Sunday, February 21, 2010

Eulogy for a headless dog

I originally posted this about four years ago. Something about the pumpkin reminded me of it, so even though there's no accompanying photo, I thought I'd repost it anyway:

Yesterday morning I awoke to a smell not unlike my dogs' anal glands. I thought to myself, wow, Peaches certainly was munching her ass this morning. Strange that I didn't hear her.

I fed the Peach, leashed her, then took her out front to begin our walk, as I do every morning. I stepped out onto the front porch and noticed that during the night a ripped-up towel and what appeared, from a distance, to be a chunk of carpet, had appeared on the front lawn. Peaches and I decided to inspect the items closer. Yes, that was a towel, covered in dirt and discolored from bleach. But the carpet revealed to have bones sticking out of it. Peaches slowly began to inch her body close to it, as though she was going to roll in it. "No Peaches!" I pulled her back just in time and she begrudgingly sat on the sidewalk while I continued to look at the boned carpet and towel.

It was then that I noticed a hole that had been dug up by some sort of animal during the night. Suddenly it all came together. Several years ago someone must have buried their dead dog under the tree. For whatever reason they decided that burying it one foot beneath the surface of the ground, wrapped in a towel, was hygienic enough. In the heat of Wednesday, however, the stink of the rotting animal, which had up to this point been kept decently preserved under the shade of the tree, began to fill the air, beckoning the nighttime scavengers to unearth the mystery. The scavenger had either chewed off its head and left the rest of its body for me to dispose of, or...

Perhaps the dog never had a head and was buried under the tree to end a curse! Maybe the dog was roaming the neighborhood, chasing kitties and scaring children, and a witch told my neighbor with the American flag that the only way to destroy the dog and its endless wanderings was to bury it under a tree on a hot summer night!

But probably not.

So Peaches and I left the corpse and continued on our walk. When we made the circle back to the house the smell was so overwhelming that I found myself trapped in a convulsion of gags. I could barely make it up the front porch and into the house. However disgusted I was by the odor, I knew something had to be done. Sure, I could leave it for the neighbors, but the smell was increasing and filling up the house.

Breathing through my mouth, I got the rusty shovel out of the side yard and approached the corpse. The dog must have been a terrier of some sort, judging by the size of its body and tail. I assumed that a corpse would be light, considering the creatures that eat its insides and the time it had under the ground to turn into earth. But this thing was so heavy that I wasn't sure if I'd be able to keep the body from falling off the shovel as I carried it around the block to the dumpster.

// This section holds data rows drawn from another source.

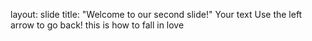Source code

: 
layout: slide
title: "Welcome to our second slide!"
Your text
Use the left arrow to go back!
this is how to fall in love

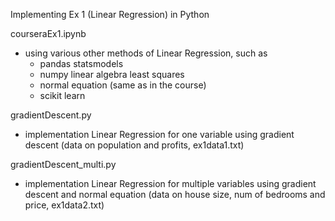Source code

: Implementing Ex 1 (Linear Regression) in Python

courseraEx1.ipynb 
 - using various other methods of Linear Regression, such as 
      - pandas statsmodels
      - numpy linear algebra least squares
      - normal equation (same as in the course)
      - scikit learn

gradientDescent.py
 - implementation Linear Regression for one variable using gradient descent (data on population and profits, ex1data1.txt)

 gradientDescent_multi.py
 - implementation Linear Regression for multiple variables using gradient descent and normal equation (data on house size, num of bedrooms and price, ex1data2.txt)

After several minutes of failed scooping, I managed to get the body mounted on the shovel in such a way that it was balanced, and I covered it with a black trash bag to avoid questions on my way to the dumpster.

Grunting and panting, the shovel extended straight out in front of me, with the tips of the bones sticking out from under the trashbag, I stepped off the sidewalk to let a jogger pass me, wondering what the scene must look like: it's 7:30 in the morning and a woman in Business Casual is carrying corpse on a shovel down the sidewalk.

I turned the corner into the alley and avoided eye contact with a man walking toward me, who glanced and frowned at my bundle on the shovel. Now I had to figure out how to get the lid of the dumpster up, without risking losing the body from the shovel. Delicately I lowered the body and set the shovel on the ground. I got the lid off the dumpster to rest against the wall, then picked up the shovel again. Since I'm pretty short and the dumpster is pretty high, I didn't know if I'd be able to thrust the corpse over the lip. Certainly I did not want to see what the underside of the body looked like.

Slowly I raised the shovel, tilted it, and the body sank into the trash, covered by the black trash bag.

I didn't bother disposing of the tattered towel or filling in the shallow hole with dirt.

I kind of regret getting rid of it before taking time to examine it. If I were braver I would have dissected it or set it aside where I could watch it decompose in peace. Instead, the headless dog will be buried among all of our useless crap. But I don't feel guilty about disrespecting the dead. The dead are beyond that.